Below this line is a set of entries; quote exactly the lines from the line that contains "- Added upgrade" to the line that contains "## [0.1.1] - 2023-11-22", both lines included.

··· Listed entries ···

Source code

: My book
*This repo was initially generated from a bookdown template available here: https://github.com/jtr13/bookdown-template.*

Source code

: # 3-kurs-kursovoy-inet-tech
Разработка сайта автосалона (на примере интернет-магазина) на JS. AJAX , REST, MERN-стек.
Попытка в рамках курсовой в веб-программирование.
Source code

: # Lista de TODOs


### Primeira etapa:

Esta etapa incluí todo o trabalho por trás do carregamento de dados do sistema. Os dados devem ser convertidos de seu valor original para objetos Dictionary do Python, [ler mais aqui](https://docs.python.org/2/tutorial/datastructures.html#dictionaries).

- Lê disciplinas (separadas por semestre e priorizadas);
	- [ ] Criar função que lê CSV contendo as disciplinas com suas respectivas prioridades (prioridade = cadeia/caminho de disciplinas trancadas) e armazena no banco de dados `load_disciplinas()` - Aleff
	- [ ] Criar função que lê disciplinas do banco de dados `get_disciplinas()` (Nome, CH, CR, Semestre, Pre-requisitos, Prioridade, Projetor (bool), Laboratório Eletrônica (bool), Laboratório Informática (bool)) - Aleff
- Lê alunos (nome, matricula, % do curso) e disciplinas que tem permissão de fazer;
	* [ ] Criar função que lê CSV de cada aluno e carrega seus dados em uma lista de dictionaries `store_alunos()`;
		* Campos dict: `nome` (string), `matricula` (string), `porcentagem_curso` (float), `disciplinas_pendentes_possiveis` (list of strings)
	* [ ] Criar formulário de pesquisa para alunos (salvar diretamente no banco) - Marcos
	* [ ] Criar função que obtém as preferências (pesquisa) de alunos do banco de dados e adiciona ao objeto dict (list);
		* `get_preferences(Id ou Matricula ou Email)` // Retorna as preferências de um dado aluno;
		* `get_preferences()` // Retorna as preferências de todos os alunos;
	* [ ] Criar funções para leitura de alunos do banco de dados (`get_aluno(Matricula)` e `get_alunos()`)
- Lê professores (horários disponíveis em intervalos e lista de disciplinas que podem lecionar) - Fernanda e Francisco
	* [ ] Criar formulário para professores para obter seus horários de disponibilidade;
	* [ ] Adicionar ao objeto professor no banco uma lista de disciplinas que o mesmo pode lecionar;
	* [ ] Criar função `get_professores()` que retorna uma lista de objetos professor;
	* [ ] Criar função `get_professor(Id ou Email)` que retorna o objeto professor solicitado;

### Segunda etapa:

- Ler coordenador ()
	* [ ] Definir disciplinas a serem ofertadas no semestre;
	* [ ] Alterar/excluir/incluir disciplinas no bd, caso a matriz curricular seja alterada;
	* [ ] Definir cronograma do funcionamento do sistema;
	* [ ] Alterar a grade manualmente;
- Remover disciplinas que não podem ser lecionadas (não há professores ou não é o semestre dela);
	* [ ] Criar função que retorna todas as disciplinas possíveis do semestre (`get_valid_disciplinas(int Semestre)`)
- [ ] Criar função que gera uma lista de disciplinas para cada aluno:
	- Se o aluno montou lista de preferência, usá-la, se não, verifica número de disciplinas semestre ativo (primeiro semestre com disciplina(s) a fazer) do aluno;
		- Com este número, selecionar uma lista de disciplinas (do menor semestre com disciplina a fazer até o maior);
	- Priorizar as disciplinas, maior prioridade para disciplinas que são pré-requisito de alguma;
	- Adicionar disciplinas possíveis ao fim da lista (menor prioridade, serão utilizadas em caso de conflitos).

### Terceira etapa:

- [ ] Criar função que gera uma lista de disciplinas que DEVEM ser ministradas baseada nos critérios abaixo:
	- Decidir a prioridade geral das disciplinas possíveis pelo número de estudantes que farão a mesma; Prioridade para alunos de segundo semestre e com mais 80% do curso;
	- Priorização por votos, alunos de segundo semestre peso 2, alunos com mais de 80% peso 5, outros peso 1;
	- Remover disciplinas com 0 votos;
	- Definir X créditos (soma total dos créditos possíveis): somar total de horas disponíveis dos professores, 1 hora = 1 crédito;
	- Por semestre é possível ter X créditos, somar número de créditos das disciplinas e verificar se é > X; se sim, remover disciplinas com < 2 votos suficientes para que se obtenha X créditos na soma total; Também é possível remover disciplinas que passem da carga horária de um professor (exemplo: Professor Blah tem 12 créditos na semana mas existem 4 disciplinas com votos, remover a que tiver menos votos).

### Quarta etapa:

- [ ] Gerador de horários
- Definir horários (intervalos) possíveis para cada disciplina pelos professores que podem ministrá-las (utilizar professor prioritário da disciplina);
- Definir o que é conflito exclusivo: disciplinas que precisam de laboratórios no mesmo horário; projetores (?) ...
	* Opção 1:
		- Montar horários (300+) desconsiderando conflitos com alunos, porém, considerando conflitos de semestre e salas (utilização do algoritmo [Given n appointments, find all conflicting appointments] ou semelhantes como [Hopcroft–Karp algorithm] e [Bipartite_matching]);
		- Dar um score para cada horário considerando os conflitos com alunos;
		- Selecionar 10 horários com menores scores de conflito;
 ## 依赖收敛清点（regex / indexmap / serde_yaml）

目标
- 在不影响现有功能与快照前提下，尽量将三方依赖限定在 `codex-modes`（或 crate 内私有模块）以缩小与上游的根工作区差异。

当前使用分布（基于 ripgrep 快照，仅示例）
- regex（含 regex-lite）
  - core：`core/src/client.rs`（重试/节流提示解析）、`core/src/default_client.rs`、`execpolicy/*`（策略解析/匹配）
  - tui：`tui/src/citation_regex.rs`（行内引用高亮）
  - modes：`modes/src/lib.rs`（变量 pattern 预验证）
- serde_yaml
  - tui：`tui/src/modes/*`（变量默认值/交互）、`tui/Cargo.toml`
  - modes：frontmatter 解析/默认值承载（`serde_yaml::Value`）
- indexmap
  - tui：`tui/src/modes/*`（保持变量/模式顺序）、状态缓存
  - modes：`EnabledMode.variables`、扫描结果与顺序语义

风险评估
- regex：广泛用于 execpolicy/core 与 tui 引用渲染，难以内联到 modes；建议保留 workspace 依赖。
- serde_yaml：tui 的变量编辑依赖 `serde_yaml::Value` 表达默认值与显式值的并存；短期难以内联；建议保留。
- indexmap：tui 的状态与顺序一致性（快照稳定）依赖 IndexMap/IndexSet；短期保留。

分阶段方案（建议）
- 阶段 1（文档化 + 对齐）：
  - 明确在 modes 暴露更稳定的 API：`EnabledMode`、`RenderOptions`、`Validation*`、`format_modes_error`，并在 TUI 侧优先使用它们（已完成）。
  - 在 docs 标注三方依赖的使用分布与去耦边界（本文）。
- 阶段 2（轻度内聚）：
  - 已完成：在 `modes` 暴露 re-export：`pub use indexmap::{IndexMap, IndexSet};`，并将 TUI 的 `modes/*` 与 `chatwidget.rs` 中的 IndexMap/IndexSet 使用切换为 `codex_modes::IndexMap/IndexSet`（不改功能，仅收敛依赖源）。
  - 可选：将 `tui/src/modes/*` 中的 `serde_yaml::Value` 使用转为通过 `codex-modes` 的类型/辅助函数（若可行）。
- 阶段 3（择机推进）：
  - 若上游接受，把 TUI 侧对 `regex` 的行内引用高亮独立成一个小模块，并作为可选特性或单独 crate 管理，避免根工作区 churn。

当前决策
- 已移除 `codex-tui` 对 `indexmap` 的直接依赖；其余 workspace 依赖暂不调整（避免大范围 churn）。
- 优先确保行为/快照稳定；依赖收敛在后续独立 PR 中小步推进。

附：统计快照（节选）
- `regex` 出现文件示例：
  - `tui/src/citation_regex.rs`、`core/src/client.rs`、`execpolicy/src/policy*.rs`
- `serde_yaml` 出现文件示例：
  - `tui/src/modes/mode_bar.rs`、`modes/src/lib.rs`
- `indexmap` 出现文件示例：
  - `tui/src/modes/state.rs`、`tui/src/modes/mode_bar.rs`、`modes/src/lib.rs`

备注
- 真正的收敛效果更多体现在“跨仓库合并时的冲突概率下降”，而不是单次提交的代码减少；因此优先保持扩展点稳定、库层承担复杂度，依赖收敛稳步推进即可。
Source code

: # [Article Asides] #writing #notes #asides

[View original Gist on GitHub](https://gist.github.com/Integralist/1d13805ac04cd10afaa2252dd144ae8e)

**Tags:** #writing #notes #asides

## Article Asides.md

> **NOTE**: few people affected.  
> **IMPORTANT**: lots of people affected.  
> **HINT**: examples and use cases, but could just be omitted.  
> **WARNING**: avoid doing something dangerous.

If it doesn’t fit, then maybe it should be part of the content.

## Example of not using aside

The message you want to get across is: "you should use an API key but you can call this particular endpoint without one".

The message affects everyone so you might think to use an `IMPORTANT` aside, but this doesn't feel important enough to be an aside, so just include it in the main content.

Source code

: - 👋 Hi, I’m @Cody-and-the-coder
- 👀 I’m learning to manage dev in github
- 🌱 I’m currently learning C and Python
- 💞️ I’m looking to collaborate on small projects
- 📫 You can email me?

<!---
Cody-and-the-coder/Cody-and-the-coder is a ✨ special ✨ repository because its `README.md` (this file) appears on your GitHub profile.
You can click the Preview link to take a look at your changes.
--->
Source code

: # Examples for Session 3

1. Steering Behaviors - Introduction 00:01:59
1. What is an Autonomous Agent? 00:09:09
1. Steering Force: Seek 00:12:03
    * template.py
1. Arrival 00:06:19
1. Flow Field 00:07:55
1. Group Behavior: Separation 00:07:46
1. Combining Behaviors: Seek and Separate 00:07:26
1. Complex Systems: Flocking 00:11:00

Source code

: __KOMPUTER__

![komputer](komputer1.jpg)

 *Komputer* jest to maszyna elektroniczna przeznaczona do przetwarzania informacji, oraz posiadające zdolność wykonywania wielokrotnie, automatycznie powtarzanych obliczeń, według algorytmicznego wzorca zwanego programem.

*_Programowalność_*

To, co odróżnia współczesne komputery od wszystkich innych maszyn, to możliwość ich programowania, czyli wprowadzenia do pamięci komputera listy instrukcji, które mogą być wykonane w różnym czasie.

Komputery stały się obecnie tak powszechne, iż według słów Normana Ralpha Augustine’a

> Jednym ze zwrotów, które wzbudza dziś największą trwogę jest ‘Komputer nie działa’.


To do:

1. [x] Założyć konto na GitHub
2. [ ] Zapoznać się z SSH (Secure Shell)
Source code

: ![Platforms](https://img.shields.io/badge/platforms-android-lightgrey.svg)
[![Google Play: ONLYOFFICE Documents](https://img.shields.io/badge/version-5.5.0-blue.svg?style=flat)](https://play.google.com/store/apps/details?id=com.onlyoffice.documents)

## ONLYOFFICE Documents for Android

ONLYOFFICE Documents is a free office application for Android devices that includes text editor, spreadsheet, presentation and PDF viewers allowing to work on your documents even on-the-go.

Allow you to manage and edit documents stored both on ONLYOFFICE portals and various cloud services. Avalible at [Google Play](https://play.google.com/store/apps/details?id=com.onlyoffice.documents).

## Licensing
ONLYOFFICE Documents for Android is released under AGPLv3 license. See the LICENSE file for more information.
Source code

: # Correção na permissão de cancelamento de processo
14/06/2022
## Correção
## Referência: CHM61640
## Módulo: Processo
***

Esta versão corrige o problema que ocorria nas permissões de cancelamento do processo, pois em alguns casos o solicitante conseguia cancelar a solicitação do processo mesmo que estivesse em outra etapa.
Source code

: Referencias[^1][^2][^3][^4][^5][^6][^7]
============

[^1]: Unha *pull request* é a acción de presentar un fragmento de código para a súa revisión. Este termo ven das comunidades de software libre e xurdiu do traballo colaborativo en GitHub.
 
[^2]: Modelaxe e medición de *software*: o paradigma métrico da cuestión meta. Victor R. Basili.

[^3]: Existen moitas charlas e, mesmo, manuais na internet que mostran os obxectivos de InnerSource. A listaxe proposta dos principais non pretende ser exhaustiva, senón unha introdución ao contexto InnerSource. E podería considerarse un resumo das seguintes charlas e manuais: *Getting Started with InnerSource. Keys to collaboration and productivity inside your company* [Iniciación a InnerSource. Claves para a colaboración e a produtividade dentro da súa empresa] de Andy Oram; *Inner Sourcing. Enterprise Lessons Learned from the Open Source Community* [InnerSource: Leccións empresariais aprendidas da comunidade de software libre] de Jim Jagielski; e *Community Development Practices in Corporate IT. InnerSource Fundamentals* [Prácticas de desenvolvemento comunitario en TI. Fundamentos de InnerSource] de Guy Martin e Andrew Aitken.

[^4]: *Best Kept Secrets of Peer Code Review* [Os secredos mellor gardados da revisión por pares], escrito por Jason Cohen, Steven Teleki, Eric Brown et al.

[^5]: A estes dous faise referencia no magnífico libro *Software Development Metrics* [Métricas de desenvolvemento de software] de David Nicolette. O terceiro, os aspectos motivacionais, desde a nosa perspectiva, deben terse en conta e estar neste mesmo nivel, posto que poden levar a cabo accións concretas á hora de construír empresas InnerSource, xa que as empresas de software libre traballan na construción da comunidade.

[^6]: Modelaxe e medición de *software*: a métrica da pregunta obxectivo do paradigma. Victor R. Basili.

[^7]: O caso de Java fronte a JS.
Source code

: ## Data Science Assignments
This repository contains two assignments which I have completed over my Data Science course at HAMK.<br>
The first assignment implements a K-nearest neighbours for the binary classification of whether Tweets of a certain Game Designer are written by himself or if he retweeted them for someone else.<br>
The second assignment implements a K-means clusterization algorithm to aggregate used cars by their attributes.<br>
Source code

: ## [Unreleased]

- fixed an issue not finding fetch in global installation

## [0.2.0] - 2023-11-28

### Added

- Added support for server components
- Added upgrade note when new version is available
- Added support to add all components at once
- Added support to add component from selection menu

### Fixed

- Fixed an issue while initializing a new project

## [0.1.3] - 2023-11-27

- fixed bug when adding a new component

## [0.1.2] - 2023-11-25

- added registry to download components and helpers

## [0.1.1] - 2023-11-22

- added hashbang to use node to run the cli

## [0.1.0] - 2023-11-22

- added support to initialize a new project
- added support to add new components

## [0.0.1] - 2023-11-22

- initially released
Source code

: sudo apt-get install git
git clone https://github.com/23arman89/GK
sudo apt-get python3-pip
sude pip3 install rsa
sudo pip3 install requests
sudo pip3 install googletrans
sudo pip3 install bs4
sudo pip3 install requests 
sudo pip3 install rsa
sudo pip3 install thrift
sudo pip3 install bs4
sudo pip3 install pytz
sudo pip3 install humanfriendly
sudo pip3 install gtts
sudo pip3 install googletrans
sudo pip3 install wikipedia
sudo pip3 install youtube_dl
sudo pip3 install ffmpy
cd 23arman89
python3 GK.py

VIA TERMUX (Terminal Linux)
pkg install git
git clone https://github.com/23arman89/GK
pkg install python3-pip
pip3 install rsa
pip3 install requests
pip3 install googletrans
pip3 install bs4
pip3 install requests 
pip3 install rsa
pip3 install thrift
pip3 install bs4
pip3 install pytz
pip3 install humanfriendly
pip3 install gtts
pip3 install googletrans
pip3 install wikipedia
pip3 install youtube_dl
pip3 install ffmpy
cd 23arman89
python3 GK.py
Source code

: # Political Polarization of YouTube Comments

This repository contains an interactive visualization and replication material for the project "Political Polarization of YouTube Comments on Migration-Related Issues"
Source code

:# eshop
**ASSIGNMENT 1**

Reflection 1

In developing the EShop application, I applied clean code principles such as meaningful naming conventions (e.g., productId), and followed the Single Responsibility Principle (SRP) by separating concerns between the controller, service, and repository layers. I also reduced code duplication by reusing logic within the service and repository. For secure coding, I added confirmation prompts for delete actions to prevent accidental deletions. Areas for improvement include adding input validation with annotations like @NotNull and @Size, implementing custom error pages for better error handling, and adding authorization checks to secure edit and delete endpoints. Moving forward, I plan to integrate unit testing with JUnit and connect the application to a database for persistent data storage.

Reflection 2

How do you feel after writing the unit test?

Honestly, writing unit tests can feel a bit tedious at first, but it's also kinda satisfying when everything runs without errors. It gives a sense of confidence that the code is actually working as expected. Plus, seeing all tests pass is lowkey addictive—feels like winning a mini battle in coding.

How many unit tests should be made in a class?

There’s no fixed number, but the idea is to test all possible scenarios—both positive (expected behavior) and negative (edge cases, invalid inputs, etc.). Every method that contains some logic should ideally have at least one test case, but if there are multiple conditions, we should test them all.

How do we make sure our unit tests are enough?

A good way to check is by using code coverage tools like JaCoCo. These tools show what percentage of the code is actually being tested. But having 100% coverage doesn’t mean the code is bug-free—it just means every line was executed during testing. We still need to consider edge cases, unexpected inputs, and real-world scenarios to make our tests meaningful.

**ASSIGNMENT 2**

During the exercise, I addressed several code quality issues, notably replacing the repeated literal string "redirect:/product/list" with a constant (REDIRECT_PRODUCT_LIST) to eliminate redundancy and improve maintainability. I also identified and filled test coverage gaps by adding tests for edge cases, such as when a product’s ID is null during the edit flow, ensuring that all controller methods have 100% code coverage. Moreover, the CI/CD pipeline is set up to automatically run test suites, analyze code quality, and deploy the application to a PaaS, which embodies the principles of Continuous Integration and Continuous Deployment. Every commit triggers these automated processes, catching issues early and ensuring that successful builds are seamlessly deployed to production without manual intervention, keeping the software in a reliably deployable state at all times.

···

- **Task solution**
- Added upgrade note when new version is available
- Added support to add all components at once
- Added support to add component from selection menu

### Fixed

- Fixed an issue while initializing a new project

## [0.1.3] - 2023-11-27

- fixed bug when adding a new component

## [0.1.2] - 2023-11-25

- added registry to download components and helpers

## [0.1.1] - 2023-11-22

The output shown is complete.